I stood as still as I could. I don’t think I moved at all, but suddenly it charged. Snow plumed underneath its hooves as it came for me.

It was like watching some great machine barreling down. Too big to be real, too huge to be possible. I had no weapon. I turned and ran.

I heard the boar behind me. Its hooves sliced the frozen ground. It let out a sound that was almost a scream. I glanced back; I couldn’t help it. The gown tangled under my feet, and I went down. I rolled in the snow, fighting to come to my feet, but the gown tangled around my legs. I couldn’t get free of it. Couldn’t stand. Couldn’t run.

The boar was almost on top of me. Its breath steamed in clouds. Snow spilled around its legs, bits of frozen black earth sliced up in all that white. I had one of those interminable moments where you have all the time in the world to watch death come for you. White boar, white snow, white tusks, all aglow in the moonlight, except for the rich black earth that marred the whiteness with dark scars. The boar gave that horrible screaming squeal again.

Its thick winter coat looked so soft. It was going to look soft while it gored me to death and trampled me into the snow.

I reached behind me, feeling for a tree branch, anything to pull myself up out of the snow. Something brushed my hand, and I grabbed it. Thorns cut into my hand. Thorn-covered vines filled the space between the trees. I used the vines to drag myself to my feet.
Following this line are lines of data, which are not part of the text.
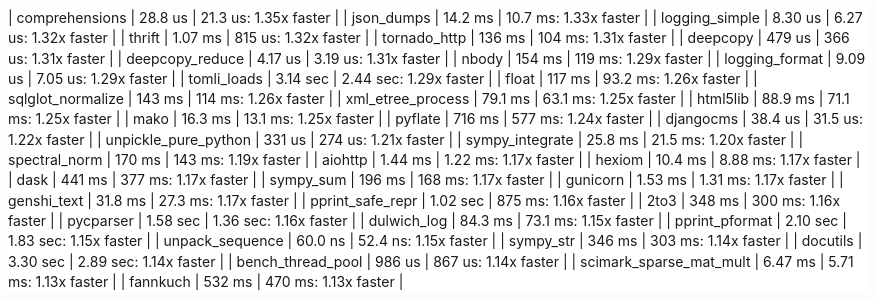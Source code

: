 | comprehensions           | 28.8 us                                                | 21.3 us: 1.35x faster                                                  |
| json_dumps               | 14.2 ms                                                | 10.7 ms: 1.33x faster                                                  |
| logging_simple           | 8.30 us                                                | 6.27 us: 1.32x faster                                                  |
| thrift                   | 1.07 ms                                                | 815 us: 1.32x faster                                                   |
| tornado_http             | 136 ms                                                 | 104 ms: 1.31x faster                                                   |
| deepcopy                 | 479 us                                                 | 366 us: 1.31x faster                                                   |
| deepcopy_reduce          | 4.17 us                                                | 3.19 us: 1.31x faster                                                  |
| nbody                    | 154 ms                                                 | 119 ms: 1.29x faster                                                   |
| logging_format           | 9.09 us                                                | 7.05 us: 1.29x faster                                                  |
| tomli_loads              | 3.14 sec                                               | 2.44 sec: 1.29x faster                                                 |
| float                    | 117 ms                                                 | 93.2 ms: 1.26x faster                                                  |
| sqlglot_normalize        | 143 ms                                                 | 114 ms: 1.26x faster                                                   |
| xml_etree_process        | 79.1 ms                                                | 63.1 ms: 1.25x faster                                                  |
| html5lib                 | 88.9 ms                                                | 71.1 ms: 1.25x faster                                                  |
| mako                     | 16.3 ms                                                | 13.1 ms: 1.25x faster                                                  |
| pyflate                  | 716 ms                                                 | 577 ms: 1.24x faster                                                   |
| djangocms                | 38.4 us                                                | 31.5 us: 1.22x faster                                                  |
| unpickle_pure_python     | 331 us                                                 | 274 us: 1.21x faster                                                   |
| sympy_integrate          | 25.8 ms                                                | 21.5 ms: 1.20x faster                                                  |
| spectral_norm            | 170 ms                                                 | 143 ms: 1.19x faster                                                   |
| aiohttp                  | 1.44 ms                                                | 1.22 ms: 1.17x faster                                                  |
| hexiom                   | 10.4 ms                                                | 8.88 ms: 1.17x faster                                                  |
| dask                     | 441 ms                                                 | 377 ms: 1.17x faster                                                   |
| sympy_sum                | 196 ms                                                 | 168 ms: 1.17x faster                                                   |
| gunicorn                 | 1.53 ms                                                | 1.31 ms: 1.17x faster                                                  |
| genshi_text              | 31.8 ms                                                | 27.3 ms: 1.17x faster                                                  |
| pprint_safe_repr         | 1.02 sec                                               | 875 ms: 1.16x faster                                                   |
| 2to3                     | 348 ms                                                 | 300 ms: 1.16x faster                                                   |
| pycparser                | 1.58 sec                                               | 1.36 sec: 1.16x faster                                                 |
| dulwich_log              | 84.3 ms                                                | 73.1 ms: 1.15x faster                                                  |
| pprint_pformat           | 2.10 sec                                               | 1.83 sec: 1.15x faster                                                 |
| unpack_sequence          | 60.0 ns                                                | 52.4 ns: 1.15x faster                                                  |
| sympy_str                | 346 ms                                                 | 303 ms: 1.14x faster                                                   |
| docutils                 | 3.30 sec                                               | 2.89 sec: 1.14x faster                                                 |
| bench_thread_pool        | 986 us                                                 | 867 us: 1.14x faster                                                   |
| scimark_sparse_mat_mult  | 6.47 ms                                                | 5.71 ms: 1.13x faster                                                  |
| fannkuch                 | 532 ms                                                 | 470 ms: 1.13x faster                                                   |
The thorns were biting into my hands, my arms, but they were all I could grasp. The boar was so close, I could smell its scent, sharp and acrid on the cold air. I would not die lying in the snow.

The thorns bled me, spattered the white gown with blood, the snow covered in minute crimson drops. The vines moved under my hands like something more alive than a plant. I felt the boar’s breath like heat on the back of my body, and the thorny vines opened like a door. The world seemed to spin, and when I could see again, be sure of where I was again, I was standing on the other side of the thorns. The white boar hit the vines hard and fast, as if it expected to tear its way through. For a moment I thought it would do just that; then it was in the thorns, slowing. It stopped rushing forward and started slashing at the vines with its great snout and tusks. It would tear them out, trample them underfoot, but its white coat was bedecked with tiny bloody scratches. It would break through, but the thorns bled it.

I’d never owned any magic in dream, or vision, that I didn’t own in waking life. But I had magic now. I wielded the hand of blood. I put my bleeding hand out toward the boar and thought, Bleed. I made all those small scratches pour blood. But still the beast fought through the thorns. The vines ripped from the earth. I thought, More. I made a fist of my hand, and when I opened it wide, the scratches slashed wide. Hundreds of red mouths, gaping on that white hide. Blood poured down its sides, and now its squeal was not a scream of anger, or challenge. It was a squeal of pain.

The vines tightened around it of their own accord. The boar’s knees buckled, and the vines roped it to the frozen ground. It was no longer a white boar, but a red one. Red with blood.

There was a knife in my hand. It was a shining white blade that glowed like a star. I knew what I needed to do. I walked across the blood-spattered snow. The boar rolled its eyes at me, but I knew that if it could, even now, it would kill me.

I plunged the knife into its throat, and when the blade came out, blood gushed into the snow, over my gown, onto my skin. The blood was hot. A crimson fountain of heat and life.

The blood melted the snow down to rich black earth. From that earth came a tiny piglet, not white this time, but tawny and striped with gold. It was colored more like a fawn. The piglet cried, but I knew there would be no answer.

I picked it up, and it curled up in my arms like a puppy. It was so warm, so alive. I wrapped the hooded cloak I now wore around us both. My gown was black now, not black with blood, but simply black. The piglet settled into the soft warm cloth. I had boots that were lined with fur, soft and warm. The white knife was still in my hand, but it was clean, as if the blood had burned away.

I smelled roses. I turned back and found that the white boar’s body was gone.